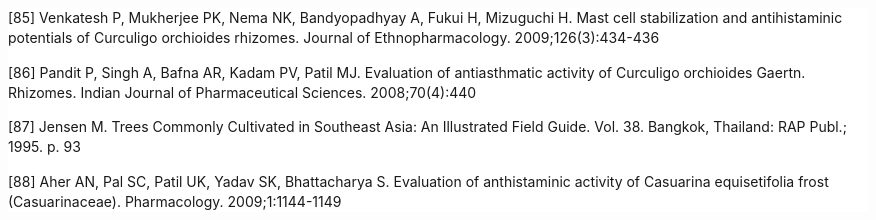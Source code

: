 [85] Venkatesh P, Mukherjee PK, Nema NK, Bandyopadhyay A, Fukui H, Mizuguchi H. Mast cell stabilization and antihistaminic potentials of Curculigo orchioides rhizomes. Journal of Ethnopharmacology. 2009;126(3):434-436

[86] Pandit P, Singh A, Bafna AR, Kadam PV, Patil MJ. Evaluation of antiasthmatic activity of Curculigo orchioides Gaertn. Rhizomes. Indian Journal of Pharmaceutical Sciences. 2008;70(4):440

[87] Jensen M. Trees Commonly Cultivated in Southeast Asia: An Illustrated Field Guide. Vol. 38. Bangkok, Thailand: RAP Publ.; 1995. p. 93

[88] Aher AN, Pal SC, Patil UK, Yadav SK, Bhattacharya S. Evaluation of anthistaminic activity of Casuarina equisetifolia frost (Casuarinaceae). Pharmacology. 2009;1:1144-1149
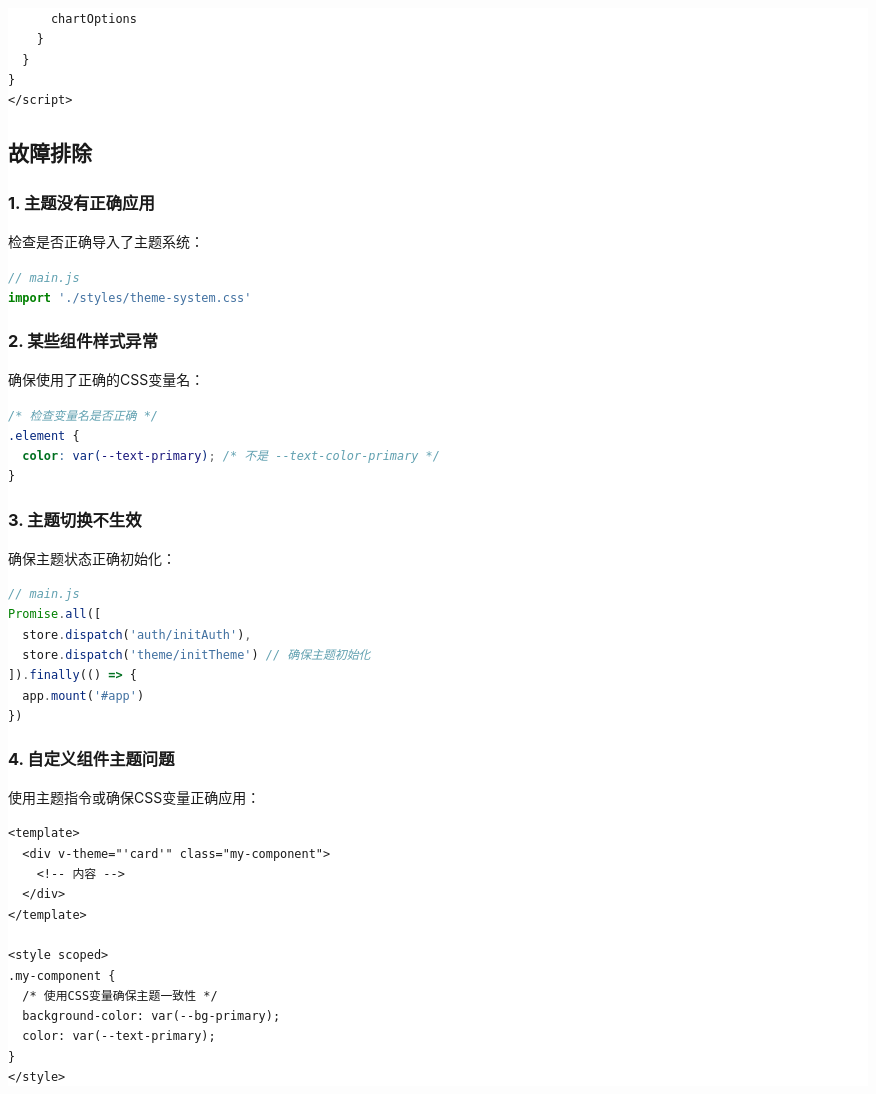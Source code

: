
 ```vue
      chartOptions
    }
  }
}
</script>
```

## 故障排除

### 1. 主题没有正确应用

检查是否正确导入了主题系统：

```javascript
// main.js
import './styles/theme-system.css'
```

### 2. 某些组件样式异常

确保使用了正确的CSS变量名：

```css
/* 检查变量名是否正确 */
.element {
  color: var(--text-primary); /* 不是 --text-color-primary */
}
```

### 3. 主题切换不生效

确保主题状态正确初始化：

```javascript
// main.js
Promise.all([
  store.dispatch('auth/initAuth'),
  store.dispatch('theme/initTheme') // 确保主题初始化
]).finally(() => {
  app.mount('#app')
})
```

### 4. 自定义组件主题问题

使用主题指令或确保CSS变量正确应用：

```vue
<template>
  <div v-theme="'card'" class="my-component">
    <!-- 内容 -->
  </div>
</template>

<style scoped>
.my-component {
  /* 使用CSS变量确保主题一致性 */
  background-color: var(--bg-primary);
  color: var(--text-primary);
}
</style>
```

● ● ●

Retype each line of the listing above word for word. Exclude the pictures.

Source code

: [85] Venkatesh P, Mukherjee PK, Nema NK, Bandyopadhyay A, Fukui H, Mizuguchi H. Mast cell stabilization and antihistaminic potentials of Curculigo orchioides rhizomes. Journal of Ethnopharmacology. 2009;126(3):434-436

[86] Pandit P, Singh A, Bafna AR, Kadam PV, Patil MJ. Evaluation of antiasthmatic activity of Curculigo orchioides Gaertn. Rhizomes. Indian Journal of Pharmaceutical Sciences. 2008;70(4):440

[87] Jensen M. Trees Commonly Cultivated in Southeast Asia: An Illustrated Field Guide. Vol. 38. Bangkok, Thailand: RAP Publ.; 1995. p. 93

[88] Aher AN, Pal SC, Patil UK, Yadav SK, Bhattacharya S. Evaluation of anthistaminic activity of Casuarina equisetifolia frost (Casuarinaceae). Pharmacology. 2009;1:1144-1149
Source code

:
 ```vue
      chartOptions
    }
  }
}
</script>
```

## 故障排除

### 1. 主题没有正确应用

检查是否正确导入了主题系统：

```javascript
// main.js
import './styles/theme-system.css'
```

### 2. 某些组件样式异常

确保使用了正确的CSS变量名：

```css
/* 检查变量名是否正确 */
.element {
  color: var(--text-primary); /* 不是 --text-color-primary */
}
```

### 3. 主题切换不生效

确保主题状态正确初始化：

```javascript
// main.js
Promise.all([
  store.dispatch('auth/initAuth'),
  store.dispatch('theme/initTheme') // 确保主题初始化
]).finally(() => {
  app.mount('#app')
})
```

### 4. 自定义组件主题问题

使用主题指令或确保CSS变量正确应用：

```vue
<template>
  <div v-theme="'card'" class="my-component">
    <!-- 内容 -->
  </div>
</template>

<style scoped>
.my-component {
  /* 使用CSS变量确保主题一致性 */
  background-color: var(--bg-primary);
  color: var(--text-primary);
}
</style>
```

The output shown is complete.